The Basra Region (إقليم البصرة) is a proposed federal region of Iraq solely encompassing the Basra Governorate. The proposition is supported by a number of political parties and, since 2025, has gained significant support among Basrans. If successful, it will grant Basra autonomy.

The movement for Basra's autonomy, although older, gained significant popularity towards the end of 2025 after Iraq’s electoral commission (IHEC) officially approved the distribution of signature forms to initiate a referendum، But now (2026) there is no official news on the subject of the "Basra Region"، the referendum in the Basra region has not yet been held or completed, and the subject is still in the stage of the initial legal and constitutional procedures to collect signatures.

== Autonomy ==
The primary incentive for the federalisation of Basra is the resulting autonomy it will be granted, specifically in internal affairs such as services, law-enforcement and economy. It is seen as a solution for long-standing grievances over "economic marginalization," as the Basrans demand greater control over the province's massive oil wealth and the strategic Grand Faw Port to combat chronic infrastructure neglect. The Iraqi constitution grants any governorate (except the capital) the authority to form into a federal region possessing a degree of autonomy. The federalisation must be preceded, however, by the demonstrated affirmation (simple majority vote) of the residents of said governorate via a referendum.

== History ==
In November 2008 Wael Abdul Latif, an Independent Islamist MP backed by tribal Sheikhs, submitted a petition to the Electoral Commission of Iraq signed by 34,800 people calling for a vote on a federal region of Iraq covering only the governorate of Basra. The Sadrist movement opposed the move, saying it was "playing with fire" as did the Islamic Dawa Party of Prime Minister Nouri al-Maliki. The Islamic Supreme Council of Iraq remained neutral, as it supports a nine-province Region covered the whole of southern Iraq. As the petition was signed by more than 2% of the population, the commission published an official request for signatures; if more than 10% of the population had signed it before 15 January 2009, a referendum would have been held within 15 days. In the event, the initiative failed to reach 10% and was struck down by the Electoral Commission. Backers accused the al-Maliki federal government of blocking their media campaign and appealed the decision to the Federal Supreme Court.

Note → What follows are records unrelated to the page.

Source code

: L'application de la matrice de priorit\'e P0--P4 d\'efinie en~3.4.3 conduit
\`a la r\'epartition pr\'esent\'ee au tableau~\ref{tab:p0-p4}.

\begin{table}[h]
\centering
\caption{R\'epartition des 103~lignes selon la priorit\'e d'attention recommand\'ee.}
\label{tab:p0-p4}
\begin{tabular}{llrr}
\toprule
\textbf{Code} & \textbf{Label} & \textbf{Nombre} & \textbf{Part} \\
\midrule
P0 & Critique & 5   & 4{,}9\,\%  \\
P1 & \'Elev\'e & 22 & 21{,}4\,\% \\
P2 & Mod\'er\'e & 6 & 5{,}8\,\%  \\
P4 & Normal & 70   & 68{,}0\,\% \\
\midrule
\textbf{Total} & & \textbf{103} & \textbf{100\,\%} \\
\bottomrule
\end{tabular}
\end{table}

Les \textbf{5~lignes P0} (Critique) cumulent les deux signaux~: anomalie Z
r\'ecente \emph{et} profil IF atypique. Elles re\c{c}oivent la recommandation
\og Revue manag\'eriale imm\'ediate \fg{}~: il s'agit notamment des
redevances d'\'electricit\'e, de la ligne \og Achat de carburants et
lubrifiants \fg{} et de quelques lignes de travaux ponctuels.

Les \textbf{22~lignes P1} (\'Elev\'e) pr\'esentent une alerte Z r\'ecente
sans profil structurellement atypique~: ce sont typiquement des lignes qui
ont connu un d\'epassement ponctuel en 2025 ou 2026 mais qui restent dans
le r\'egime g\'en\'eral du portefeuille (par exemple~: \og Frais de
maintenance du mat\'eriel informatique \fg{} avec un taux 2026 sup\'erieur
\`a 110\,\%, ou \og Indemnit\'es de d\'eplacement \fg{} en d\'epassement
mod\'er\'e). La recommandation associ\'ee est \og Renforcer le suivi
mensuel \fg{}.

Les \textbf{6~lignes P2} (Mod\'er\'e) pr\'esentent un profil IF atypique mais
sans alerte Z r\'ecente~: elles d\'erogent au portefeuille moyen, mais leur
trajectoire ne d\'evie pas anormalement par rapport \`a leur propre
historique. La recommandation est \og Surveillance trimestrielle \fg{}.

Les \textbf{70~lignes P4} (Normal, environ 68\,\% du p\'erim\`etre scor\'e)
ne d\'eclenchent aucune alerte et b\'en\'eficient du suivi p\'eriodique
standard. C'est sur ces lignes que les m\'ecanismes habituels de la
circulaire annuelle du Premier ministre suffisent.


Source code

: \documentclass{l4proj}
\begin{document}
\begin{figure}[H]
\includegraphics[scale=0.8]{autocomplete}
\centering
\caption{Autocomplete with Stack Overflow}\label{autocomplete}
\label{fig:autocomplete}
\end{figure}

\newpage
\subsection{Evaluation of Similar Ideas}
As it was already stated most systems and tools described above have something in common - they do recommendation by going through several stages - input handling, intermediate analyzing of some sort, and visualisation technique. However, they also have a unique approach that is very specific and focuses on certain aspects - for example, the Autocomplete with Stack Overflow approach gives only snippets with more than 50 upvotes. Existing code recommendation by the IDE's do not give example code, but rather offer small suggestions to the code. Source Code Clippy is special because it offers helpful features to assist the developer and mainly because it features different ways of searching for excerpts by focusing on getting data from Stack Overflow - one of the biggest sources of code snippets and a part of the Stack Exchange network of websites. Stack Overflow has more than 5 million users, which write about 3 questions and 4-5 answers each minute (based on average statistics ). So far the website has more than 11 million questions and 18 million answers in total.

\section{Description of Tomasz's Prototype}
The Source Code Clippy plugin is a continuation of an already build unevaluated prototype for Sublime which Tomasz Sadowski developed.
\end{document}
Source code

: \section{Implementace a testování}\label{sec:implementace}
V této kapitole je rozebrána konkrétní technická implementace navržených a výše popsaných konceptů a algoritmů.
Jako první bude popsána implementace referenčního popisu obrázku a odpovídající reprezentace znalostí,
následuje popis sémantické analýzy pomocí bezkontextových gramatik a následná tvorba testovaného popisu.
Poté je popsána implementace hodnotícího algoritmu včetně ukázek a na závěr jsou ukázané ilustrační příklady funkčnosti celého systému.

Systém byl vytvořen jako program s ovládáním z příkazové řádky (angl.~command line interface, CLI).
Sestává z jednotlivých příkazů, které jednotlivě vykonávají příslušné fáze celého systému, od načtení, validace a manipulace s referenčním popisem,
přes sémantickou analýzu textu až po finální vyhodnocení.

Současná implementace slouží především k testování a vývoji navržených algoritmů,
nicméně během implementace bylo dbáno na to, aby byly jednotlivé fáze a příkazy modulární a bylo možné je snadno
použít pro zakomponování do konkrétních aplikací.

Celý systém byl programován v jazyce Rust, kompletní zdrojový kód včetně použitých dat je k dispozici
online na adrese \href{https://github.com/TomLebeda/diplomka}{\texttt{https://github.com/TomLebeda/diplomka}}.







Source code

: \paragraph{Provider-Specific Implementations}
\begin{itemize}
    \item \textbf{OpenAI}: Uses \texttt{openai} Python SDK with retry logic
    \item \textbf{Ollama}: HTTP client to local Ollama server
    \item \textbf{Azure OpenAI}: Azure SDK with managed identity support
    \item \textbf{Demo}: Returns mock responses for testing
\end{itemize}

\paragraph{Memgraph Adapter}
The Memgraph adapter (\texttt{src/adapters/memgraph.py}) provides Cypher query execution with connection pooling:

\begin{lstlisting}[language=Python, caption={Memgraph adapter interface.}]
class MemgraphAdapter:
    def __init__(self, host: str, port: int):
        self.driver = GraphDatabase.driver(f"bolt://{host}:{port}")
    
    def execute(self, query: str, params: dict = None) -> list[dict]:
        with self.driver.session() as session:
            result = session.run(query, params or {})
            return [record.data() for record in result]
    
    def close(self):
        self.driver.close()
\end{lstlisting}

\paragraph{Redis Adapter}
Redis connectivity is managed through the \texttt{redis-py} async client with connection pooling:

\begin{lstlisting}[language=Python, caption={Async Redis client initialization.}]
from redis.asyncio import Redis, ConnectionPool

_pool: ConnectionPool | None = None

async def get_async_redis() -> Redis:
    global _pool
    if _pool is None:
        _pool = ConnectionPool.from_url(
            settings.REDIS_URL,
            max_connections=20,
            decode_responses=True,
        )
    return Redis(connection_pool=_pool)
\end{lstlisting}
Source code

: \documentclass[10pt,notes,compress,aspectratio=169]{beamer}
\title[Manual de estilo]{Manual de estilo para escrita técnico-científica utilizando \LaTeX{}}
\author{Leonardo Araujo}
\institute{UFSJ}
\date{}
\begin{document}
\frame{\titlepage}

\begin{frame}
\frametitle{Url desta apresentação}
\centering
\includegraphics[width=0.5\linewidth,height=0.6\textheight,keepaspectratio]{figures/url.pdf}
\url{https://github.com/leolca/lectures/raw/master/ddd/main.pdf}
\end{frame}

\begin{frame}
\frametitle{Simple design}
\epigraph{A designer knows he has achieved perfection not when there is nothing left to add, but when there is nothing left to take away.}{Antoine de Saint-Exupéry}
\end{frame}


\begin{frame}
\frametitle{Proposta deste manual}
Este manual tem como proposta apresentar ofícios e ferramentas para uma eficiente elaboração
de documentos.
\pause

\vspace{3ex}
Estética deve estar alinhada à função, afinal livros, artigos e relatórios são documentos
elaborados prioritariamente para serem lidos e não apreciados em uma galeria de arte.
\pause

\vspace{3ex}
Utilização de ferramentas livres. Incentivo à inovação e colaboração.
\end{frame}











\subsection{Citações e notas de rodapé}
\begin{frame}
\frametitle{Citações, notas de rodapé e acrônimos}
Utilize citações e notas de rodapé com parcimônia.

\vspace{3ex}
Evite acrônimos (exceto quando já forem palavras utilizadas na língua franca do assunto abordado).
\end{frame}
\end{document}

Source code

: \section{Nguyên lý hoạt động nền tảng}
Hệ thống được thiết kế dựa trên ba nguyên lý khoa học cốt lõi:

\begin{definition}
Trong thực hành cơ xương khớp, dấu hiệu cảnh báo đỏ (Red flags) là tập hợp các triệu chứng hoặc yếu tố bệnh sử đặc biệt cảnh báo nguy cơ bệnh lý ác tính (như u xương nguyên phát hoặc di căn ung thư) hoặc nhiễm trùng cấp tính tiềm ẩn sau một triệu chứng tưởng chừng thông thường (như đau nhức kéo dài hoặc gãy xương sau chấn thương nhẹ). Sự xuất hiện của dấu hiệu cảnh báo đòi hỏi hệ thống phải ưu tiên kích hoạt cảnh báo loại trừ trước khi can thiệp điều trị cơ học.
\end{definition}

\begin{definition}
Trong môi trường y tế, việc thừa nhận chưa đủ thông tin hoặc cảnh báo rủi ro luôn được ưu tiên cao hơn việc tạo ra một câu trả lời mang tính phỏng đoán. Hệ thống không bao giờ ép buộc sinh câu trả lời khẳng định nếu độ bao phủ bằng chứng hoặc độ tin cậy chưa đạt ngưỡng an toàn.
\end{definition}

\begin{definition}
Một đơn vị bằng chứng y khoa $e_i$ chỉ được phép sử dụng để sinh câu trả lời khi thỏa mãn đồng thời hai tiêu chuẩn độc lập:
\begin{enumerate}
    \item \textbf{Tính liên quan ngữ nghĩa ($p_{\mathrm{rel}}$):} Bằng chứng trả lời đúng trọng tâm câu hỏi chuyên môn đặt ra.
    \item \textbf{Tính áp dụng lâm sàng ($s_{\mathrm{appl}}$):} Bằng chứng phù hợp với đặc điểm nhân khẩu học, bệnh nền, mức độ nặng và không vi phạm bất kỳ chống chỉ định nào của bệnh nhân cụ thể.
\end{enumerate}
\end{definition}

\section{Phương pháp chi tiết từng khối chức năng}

In September 2014 a number of locals in Basra participated in a demonstration near the headquarters of the local government in Basra, demanding the transfer of the province to a federal region.

As of early 2015, the majority of the political parties, which objected to the federal plans for Iraq on the pretext that they would lead to division, are now supporting the project. The Shia cleric, Ayatolla Sistani is said to disagree on establishing the Basra Region.

By late 2025, the proposal evolved from a fringe political demand into a mainstream constitutional campaign, with supporters viewing the establishment of a federal region as the only viable mechanism to bypass the central government’s bureaucracy and secure a direct share of the national "petrodollar" revenue.